Reproduce every entry word for word. Drop all pictures from the copy.

Saved data entries:
※

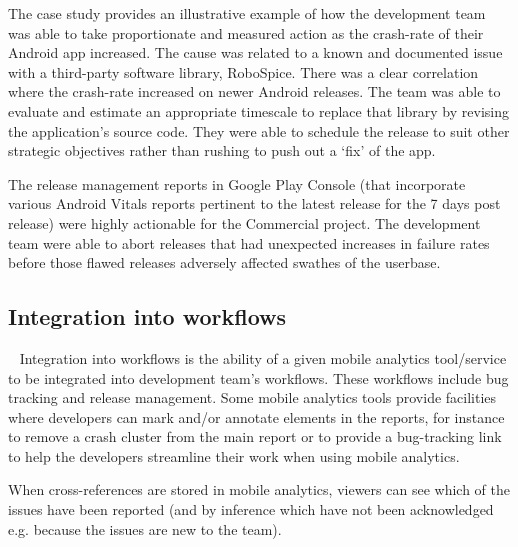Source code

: The  case study provides an illustrative example of how the development team was able to take proportionate and measured action as the crash-rate of their Android app increased. The cause was related to a known and documented issue with a third-party software library, RoboSpice. There was a clear correlation where the crash-rate increased on newer Android releases. The team was able to evaluate and estimate an appropriate timescale to replace that library by revising the application's source code. They were able to schedule the release to suit other strategic objectives rather than rushing to push out a `fix' of the app.

The release management reports in Google Play Console (that incorporate various Android Vitals reports pertinent to the latest release for the 7 days post release) were highly actionable for the Commercial project. The development team were able to abort releases that had unexpected increases in failure rates before those flawed releases adversely affected swathes of the userbase.

\subsection{Integration into workflows}~\label{tata-integration-into-workflows-topic}
Integration into workflows is the ability of a given mobile analytics tool/service to be integrated into development team's workflows. These workflows include bug tracking and release management. Some mobile analytics tools provide facilities where developers can mark and/or annotate elements in the reports, for instance to remove a crash cluster from the main report or to provide a bug-tracking link to help the developers streamline their work when using mobile analytics.

When cross-references are stored in mobile analytics, viewers can see which of the issues have been reported (and by inference which have not been acknowledged e.g. because the issues are new to the team).

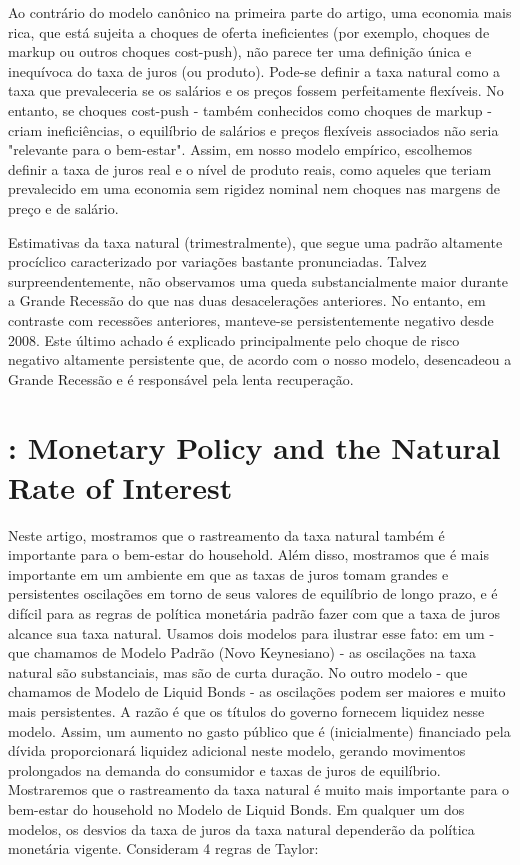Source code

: Ao contrário do modelo canônico na primeira parte do artigo, uma economia mais rica, que está sujeita a choques de oferta ineficientes (por exemplo, choques de markup ou outros choques cost-push), não parece ter uma definição única e inequívoca do taxa de juros (ou produto). Pode-se definir a taxa natural como a taxa que prevaleceria se os salários e os preços fossem perfeitamente flexíveis. No entanto, se choques cost-push - também conhecidos como choques de markup - criam ineficiências, o equilíbrio de salários e preços flexíveis associados não seria "relevante para o bem-estar". Assim, em nosso modelo empírico, escolhemos definir a taxa de juros real e o nível de produto reais, como aqueles que teriam prevalecido em uma economia sem rigidez nominal nem choques nas margens de preço e de salário.

Estimativas da taxa natural (trimestralmente), que segue uma padrão altamente procíclico caracterizado por variações bastante pronunciadas. Talvez surpreendentemente, não observamos uma queda substancialmente maior durante a Grande Recessão do que nas duas desacelerações anteriores. No entanto, em contraste com recessões anteriores, manteve-se persistentemente negativo desde 2008. Este último achado é explicado principalmente pelo choque de risco negativo altamente persistente que, de acordo com o nosso modelo, desencadeou a Grande Recessão e é responsável pela lenta recuperação.
%
%
\section{\citet{Canzoneri:2015}: Monetary Policy and the Natural Rate of Interest}

Neste artigo, mostramos que o rastreamento da taxa natural também é importante para o bem-estar do household. Além disso, mostramos que é mais importante em um ambiente em que as taxas de juros tomam grandes e persistentes oscilações em torno de seus valores de equilíbrio de longo prazo, e é difícil para as regras de política monetária padrão fazer com que a taxa de juros alcance sua taxa natural. Usamos dois modelos para ilustrar esse fato: em um - que chamamos de Modelo Padrão (Novo Keynesiano) - as oscilações na taxa natural são substanciais, mas são de curta duração. No outro modelo - que chamamos de Modelo de Liquid Bonds - as oscilações podem ser maiores e muito mais persistentes. A razão é que os títulos do governo fornecem liquidez nesse modelo. Assim, um aumento no gasto público que é (inicialmente) financiado pela dívida proporcionará liquidez adicional neste modelo, gerando movimentos prolongados na demanda do consumidor e taxas de juros de equilíbrio. Mostraremos que o rastreamento da taxa natural é muito mais importante para o bem-estar do household no Modelo de Liquid Bonds. Em qualquer um dos modelos, os desvios da taxa de juros da taxa natural dependerão da política monetária vigente. Consideram 4 regras de Taylor:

※

## Written solution
Source code

: The  case study provides an illustrative example of how the development team was able to take proportionate and measured action as the crash-rate of their Android app increased. The cause was related to a known and documented issue with a third-party software library, RoboSpice. There was a clear correlation where the crash-rate increased on newer Android releases. The team was able to evaluate and estimate an appropriate timescale to replace that library by revising the application's source code. They were able to schedule the release to suit other strategic objectives rather than rushing to push out a `fix' of the app.

The release management reports in Google Play Console (that incorporate various Android Vitals reports pertinent to the latest release for the 7 days post release) were highly actionable for the Commercial project. The development team were able to abort releases that had unexpected increases in failure rates before those flawed releases adversely affected swathes of the userbase.

\subsection{Integration into workflows}~\label{tata-integration-into-workflows-topic}
Integration into workflows is the ability of a given mobile analytics tool/service to be integrated into development team's workflows. These workflows include bug tracking and release management. Some mobile analytics tools provide facilities where developers can mark and/or annotate elements in the reports, for instance to remove a crash cluster from the main report or to provide a bug-tracking link to help the developers streamline their work when using mobile analytics.

When cross-references are stored in mobile analytics, viewers can see which of the issues have been reported (and by inference which have not been acknowledged e.g. because the issues are new to the team).

Source code

: Ao contrário do modelo canônico na primeira parte do artigo, uma economia mais rica, que está sujeita a choques de oferta ineficientes (por exemplo, choques de markup ou outros choques cost-push), não parece ter uma definição única e inequívoca do taxa de juros (ou produto). Pode-se definir a taxa natural como a taxa que prevaleceria se os salários e os preços fossem perfeitamente flexíveis. No entanto, se choques cost-push - também conhecidos como choques de markup - criam ineficiências, o equilíbrio de salários e preços flexíveis associados não seria "relevante para o bem-estar". Assim, em nosso modelo empírico, escolhemos definir a taxa de juros real e o nível de produto reais, como aqueles que teriam prevalecido em uma economia sem rigidez nominal nem choques nas margens de preço e de salário.

Estimativas da taxa natural (trimestralmente), que segue uma padrão altamente procíclico caracterizado por variações bastante pronunciadas. Talvez surpreendentemente, não observamos uma queda substancialmente maior durante a Grande Recessão do que nas duas desacelerações anteriores. No entanto, em contraste com recessões anteriores, manteve-se persistentemente negativo desde 2008. Este último achado é explicado principalmente pelo choque de risco negativo altamente persistente que, de acordo com o nosso modelo, desencadeou a Grande Recessão e é responsável pela lenta recuperação.
%
%
\section{\citet{Canzoneri:2015}: Monetary Policy and the Natural Rate of Interest}

Neste artigo, mostramos que o rastreamento da taxa natural também é importante para o bem-estar do household. Além disso, mostramos que é mais importante em um ambiente em que as taxas de juros tomam grandes e persistentes oscilações em torno de seus valores de equilíbrio de longo prazo, e é difícil para as regras de política monetária padrão fazer com que a taxa de juros alcance sua taxa natural. Usamos dois modelos para ilustrar esse fato: em um - que chamamos de Modelo Padrão (Novo Keynesiano) - as oscilações na taxa natural são substanciais, mas são de curta duração. No outro modelo - que chamamos de Modelo de Liquid Bonds - as oscilações podem ser maiores e muito mais persistentes. A razão é que os títulos do governo fornecem liquidez nesse modelo. Assim, um aumento no gasto público que é (inicialmente) financiado pela dívida proporcionará liquidez adicional neste modelo, gerando movimentos prolongados na demanda do consumidor e taxas de juros de equilíbrio. Mostraremos que o rastreamento da taxa natural é muito mais importante para o bem-estar do household no Modelo de Liquid Bonds. Em qualquer um dos modelos, os desvios da taxa de juros da taxa natural dependerão da política monetária vigente. Consideram 4 regras de Taylor:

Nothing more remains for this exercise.